> _TASK DETAILS_: Scan the entries below for the word "begin", then copy each line that holds it.

> _AVAILABLE DATA_:
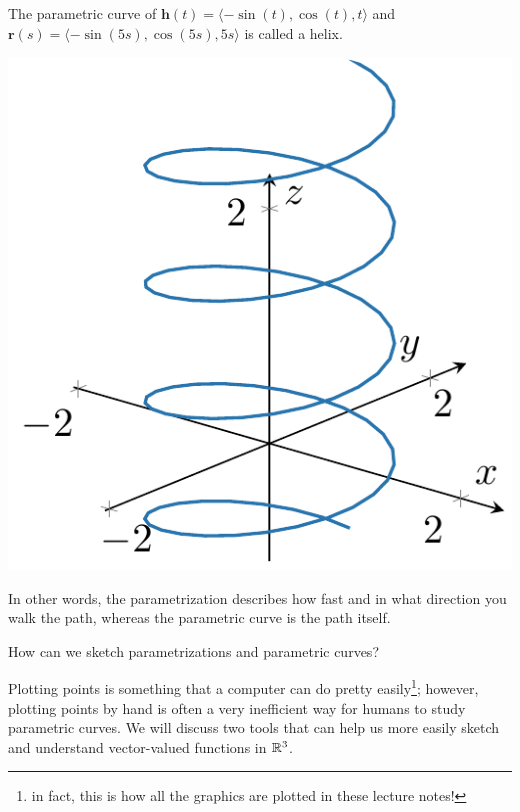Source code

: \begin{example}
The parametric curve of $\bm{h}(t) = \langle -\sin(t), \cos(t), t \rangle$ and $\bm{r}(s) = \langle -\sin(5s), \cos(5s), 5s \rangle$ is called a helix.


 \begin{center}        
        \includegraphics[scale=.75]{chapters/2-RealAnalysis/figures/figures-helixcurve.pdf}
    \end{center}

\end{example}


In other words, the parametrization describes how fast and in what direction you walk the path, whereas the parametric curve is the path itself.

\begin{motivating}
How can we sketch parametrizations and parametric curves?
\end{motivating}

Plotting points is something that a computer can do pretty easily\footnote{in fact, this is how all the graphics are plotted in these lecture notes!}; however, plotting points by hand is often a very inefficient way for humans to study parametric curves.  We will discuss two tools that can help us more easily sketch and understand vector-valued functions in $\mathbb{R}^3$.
---
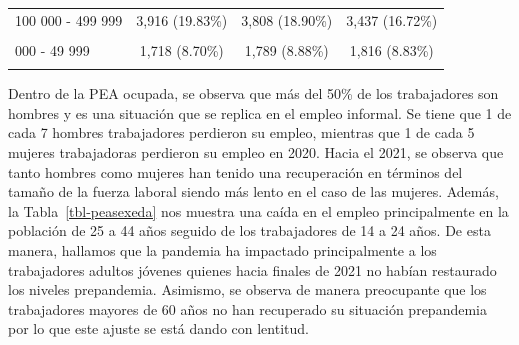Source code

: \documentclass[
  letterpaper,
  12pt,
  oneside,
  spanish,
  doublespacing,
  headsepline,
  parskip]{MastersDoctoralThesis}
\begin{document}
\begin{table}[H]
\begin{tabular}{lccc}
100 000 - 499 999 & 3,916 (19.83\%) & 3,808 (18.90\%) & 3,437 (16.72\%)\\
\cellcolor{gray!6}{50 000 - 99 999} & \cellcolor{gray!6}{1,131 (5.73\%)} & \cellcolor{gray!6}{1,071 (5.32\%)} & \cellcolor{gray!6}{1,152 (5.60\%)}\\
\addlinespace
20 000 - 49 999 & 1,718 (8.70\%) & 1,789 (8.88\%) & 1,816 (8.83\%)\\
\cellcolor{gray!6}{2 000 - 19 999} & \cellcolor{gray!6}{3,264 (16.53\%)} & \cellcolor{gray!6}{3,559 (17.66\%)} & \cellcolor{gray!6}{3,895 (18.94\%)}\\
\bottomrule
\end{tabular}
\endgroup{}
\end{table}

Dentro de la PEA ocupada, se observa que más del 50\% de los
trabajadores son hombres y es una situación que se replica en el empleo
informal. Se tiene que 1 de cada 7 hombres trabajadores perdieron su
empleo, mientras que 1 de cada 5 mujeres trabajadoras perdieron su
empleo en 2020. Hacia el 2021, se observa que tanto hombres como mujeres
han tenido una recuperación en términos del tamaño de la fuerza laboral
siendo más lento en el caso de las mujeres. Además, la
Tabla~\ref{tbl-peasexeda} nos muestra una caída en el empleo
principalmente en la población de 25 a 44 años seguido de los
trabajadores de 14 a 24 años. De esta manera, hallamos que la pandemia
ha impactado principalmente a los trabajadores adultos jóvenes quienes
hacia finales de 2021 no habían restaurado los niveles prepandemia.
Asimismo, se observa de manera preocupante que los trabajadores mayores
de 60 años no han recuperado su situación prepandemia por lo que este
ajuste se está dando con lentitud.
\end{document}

> _RESULT_:
: \begin{example}
 \begin{center}        
\begin{motivating}
\begin{document}
\begin{table}[H]
\begin{tabular}{lccc}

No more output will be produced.